Write out the following listing's lines from the one with "-f - /user/cloudera/films/movies_modified.dat" to the one with "-f - /user/cloudera/films/users_modified.dat", exactly, with both included and no others.

####

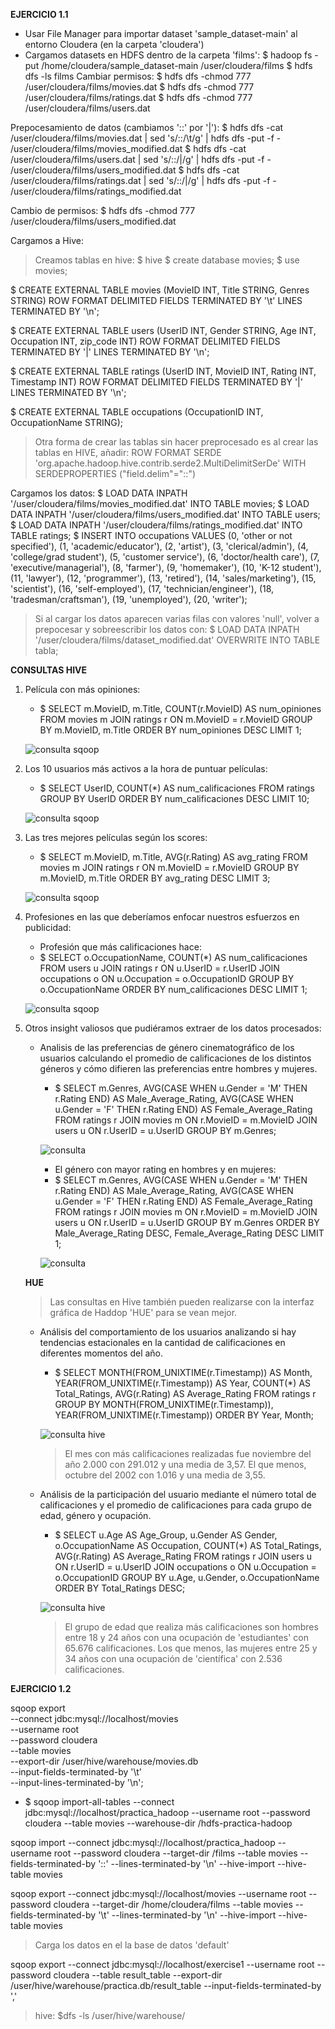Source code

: **EJERCICIO 1.1**

- Usar File Manager para importar dataset 'sample_dataset-main' al entorno Cloudera (en la carpeta 'cloudera')
- Cargamos datasets en HDFS dentro de la carpeta 'films':
$ hadoop fs -put /home/cloudera/sample_dataset-main /user/cloudera/films
$ hdfs dfs -ls films
Cambiar permisos:
$ hdfs dfs -chmod 777 /user/cloudera/films/movies.dat
$ hdfs dfs -chmod 777 /user/cloudera/films/ratings.dat
$ hdfs dfs -chmod 777 /user/cloudera/films/users.dat

Prepocesamiento de datos (cambiamos '::' por '|'):
$ hdfs dfs -cat /user/cloudera/films/movies.dat | sed 's/::/\t/g' | hdfs dfs -put -f - /user/cloudera/films/movies_modified.dat
$ hdfs dfs -cat /user/cloudera/films/users.dat | sed 's/::/|/g' | hdfs dfs -put -f - /user/cloudera/films/users_modified.dat
$ hdfs dfs -cat /user/cloudera/films/ratings.dat | sed 's/::/|/g' | hdfs dfs -put -f - /user/cloudera/films/ratings_modified.dat

Cambio de permisos:
$ hdfs dfs -chmod 777 /user/cloudera/films/users_modified.dat

Cargamos a Hive:
> Creamos tablas en hive:
$ hive
$ create database movies;
$ use movies;

$ CREATE EXTERNAL TABLE movies (MovieID INT, Title STRING, Genres STRING)
    ROW FORMAT DELIMITED
    FIELDS TERMINATED BY '\t'
    LINES TERMINATED BY '\n';

$ CREATE EXTERNAL TABLE users (UserID INT, Gender STRING, Age INT, Occupation INT, zip_code INT)
    ROW FORMAT DELIMITED
    FIELDS TERMINATED BY '|'
    LINES TERMINATED BY '\n';

$ CREATE EXTERNAL TABLE ratings (UserID INT, MovieID INT, Rating INT, Timestamp INT)
    ROW FORMAT DELIMITED
    FIELDS TERMINATED BY '|'
    LINES TERMINATED BY '\n';

$ CREATE EXTERNAL TABLE occupations (OccupationID INT, OccupationName STRING);

> Otra forma de crear las tablas sin hacer preprocesado es al crear las tablas en HIVE, añadir:
    ROW FORMAT SERDE 'org.apache.hadoop.hive.contrib.serde2.MultiDelimitSerDe' 
    WITH SERDEPROPERTIES ("field.delim"="::")

Cargamos los datos:
$ LOAD DATA INPATH '/user/cloudera/films/movies_modified.dat' INTO TABLE movies;
$ LOAD DATA INPATH '/user/cloudera/films/users_modified.dat' INTO TABLE users;
$ LOAD DATA INPATH '/user/cloudera/films/ratings_modified.dat' INTO TABLE ratings;
$ INSERT INTO occupations VALUES
    (0, 'other or not specified'),
    (1, 'academic/educator'),
    (2, 'artist'),
    (3, 'clerical/admin'),
    (4, 'college/grad student'),
    (5, 'customer service'),
    (6, 'doctor/health care'),
    (7, 'executive/managerial'),
    (8, 'farmer'),
    (9, 'homemaker'),
    (10, 'K-12 student'),
    (11, 'lawyer'),
    (12, 'programmer'),
    (13, 'retired'),
    (14, 'sales/marketing'),
    (15, 'scientist'),
    (16, 'self-employed'),
    (17, 'technician/engineer'),
    (18, 'tradesman/craftsman'),
    (19, 'unemployed'),
    (20, 'writer');

> Si al cargar los datos aparecen varias filas con valores 'null', volver a prepocesar y sobreescribir los datos con:
    $ LOAD DATA INPATH '/user/cloudera/films/dataset_modified.dat' OVERWRITE INTO TABLE tabla;


**CONSULTAS HIVE**

1. Película con más opiniones:
    - $ SELECT m.MovieID, m.Title,
        COUNT(r.MovieID) AS num_opiniones FROM movies m
        JOIN ratings r ON m.MovieID = r.MovieID
        GROUP BY m.MovieID, m.Title
        ORDER BY num_opiniones DESC LIMIT 1;

    ![consulta sqoop](images/hive-consulta1.png)

2. Los 10 usuarios más activos a la hora de puntuar películas:
    - $ SELECT UserID, COUNT(*) AS num_calificaciones FROM ratings
        GROUP BY UserID
        ORDER BY num_calificaciones DESC
        LIMIT 10;

    ![consulta sqoop](images/hive-consulta2.png)

3. Las tres mejores películas según los scores:
    - $ SELECT m.MovieID, m.Title, AVG(r.Rating) AS avg_rating FROM movies m
        JOIN ratings r ON m.MovieID = r.MovieID
        GROUP BY m.MovieID, m.Title
        ORDER BY avg_rating DESC
        LIMIT 3;

    ![consulta sqoop](images/hive-consulta3.png)

4. Profesiones en las que deberíamos enfocar nuestros esfuerzos en publicidad:
    - Profesión que más calificaciones hace:
    - $ SELECT o.OccupationName, COUNT(*) AS num_calificaciones
        FROM users u
        JOIN ratings r ON u.UserID = r.UserID
        JOIN occupations o ON u.Occupation = o.OccupationID
        GROUP BY o.OccupationName
        ORDER BY num_calificaciones DESC
        LIMIT 1;
    
    ![consulta sqoop](images/hive-consulta4.png)

5. Otros insight valiosos que pudiéramos extraer de los datos procesados:

    - Analisis de las preferencias de género cinematográfico de los usuarios calculando el promedio de calificaciones de los distintos géneros y cómo difieren las preferencias entre hombres y mujeres.

        - $ SELECT m.Genres,
            AVG(CASE WHEN u.Gender = 'M' THEN r.Rating END) AS Male_Average_Rating,
            AVG(CASE WHEN u.Gender = 'F' THEN r.Rating END) AS Female_Average_Rating
            FROM ratings r JOIN movies m ON r.MovieID = m.MovieID
            JOIN users u ON r.UserID = u.UserID
            GROUP BY m.Genres;

        ![consulta](images/mysql-consulta5.png)

        - El género con mayor rating en hombres y en mujeres:
        - $ SELECT m.Genres,
                AVG(CASE WHEN u.Gender = 'M' THEN r.Rating END) AS Male_Average_Rating,
                AVG(CASE WHEN u.Gender = 'F' THEN r.Rating END) AS Female_Average_Rating
            FROM ratings r
            JOIN movies m ON r.MovieID = m.MovieID
            JOIN users u ON r.UserID = u.UserID
            GROUP BY m.Genres
            ORDER BY Male_Average_Rating DESC, Female_Average_Rating DESC
            LIMIT 1;

        ![consulta](images/mysql-consulta6.png)

    **HUE**

    > Las consultas en Hive también pueden realizarse con la interfaz gráfica de Haddop 'HUE' para se vean mejor.
    
    - Análisis del comportamiento de los usuarios analizando si hay tendencias estacionales en la cantidad de calificaciones en diferentes momentos del año.

        - $ SELECT MONTH(FROM_UNIXTIME(r.Timestamp)) AS Month,
            YEAR(FROM_UNIXTIME(r.Timestamp)) AS Year,
            COUNT(*) AS Total_Ratings,
            AVG(r.Rating) AS Average_Rating FROM ratings r
            GROUP BY MONTH(FROM_UNIXTIME(r.Timestamp)), YEAR(FROM_UNIXTIME(r.Timestamp))
            ORDER BY Year, Month;

        ![consulta hive](images/hive-consulta5.png)
        
        > El mes con más calificaciones realizadas fue noviembre del año 2.000 con 291.012 y una media de 3,57. El que menos, octubre del 2002 con 1.016 y una media de 3,55.

    - Análisis de la participación del usuario mediante el número total de calificaciones y el promedio de calificaciones para cada grupo de edad, género y ocupación.

        - $ SELECT u.Age AS Age_Group, u.Gender AS Gender, o.OccupationName AS Occupation,
            COUNT(*) AS Total_Ratings,
            AVG(r.Rating) AS Average_Rating
            FROM ratings r JOIN users u ON r.UserID = u.UserID JOIN occupations o ON u.Occupation = o.OccupationID
            GROUP BY u.Age, u.Gender, o.OccupationName
            ORDER BY Total_Ratings DESC;

        ![consulta hive](images/hive-consulta6.png)

        > El grupo de edad que realiza más calificaciones son hombres entre 18 y 24 años con una ocupación de 'estudiantes' con 65.676 calificaciones. Los que menos, las mujeres entre 25 y 34 años con una ocupación de 'científica' con 2.536 calificaciones.



**EJERCICIO 1.2**

sqoop export \
--connect jdbc:mysql://localhost/movies \
--username root \
--password cloudera \
--table movies \
--export-dir /user/hive/warehouse/movies.db \
--input-fields-terminated-by '\t' \
--input-lines-terminated-by '\n';


- $ sqoop import-all-tables --connect jdbc:mysql://localhost/practica_hadoop --username root --password cloudera --table movies --warehouse-dir /hdfs-practica-hadoop

sqoop import --connect jdbc:mysql://localhost/practica_hadoop --username root --password cloudera --target-dir /films --table movies --fields-terminated-by '::' --lines-terminated-by '\n' --hive-import --hive-table movies

sqoop export --connect jdbc:mysql://localhost/movies --username root --password cloudera --target-dir /home/cloudera/films --table movies --fields-terminated-by '\t' --lines-terminated-by '\n' --hive-import --hive-table movies

> Carga los datos en el la base de datos 'default'


sqoop export --connect jdbc:mysql://localhost/exercise1 --username root --password cloudera --table result_table --export-dir /user/hive/warehouse/practica.db/result_table --input-fields-terminated-by ',' 


> hive: $dfs -ls /user/hive/warehouse/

####

• **Your response**
$ hdfs dfs -cat /user/cloudera/films/movies.dat | sed 's/::/\t/g' | hdfs dfs -put -f - /user/cloudera/films/movies_modified.dat
$ hdfs dfs -cat /user/cloudera/films/users.dat | sed 's/::/|/g' | hdfs dfs -put -f - /user/cloudera/films/users_modified.dat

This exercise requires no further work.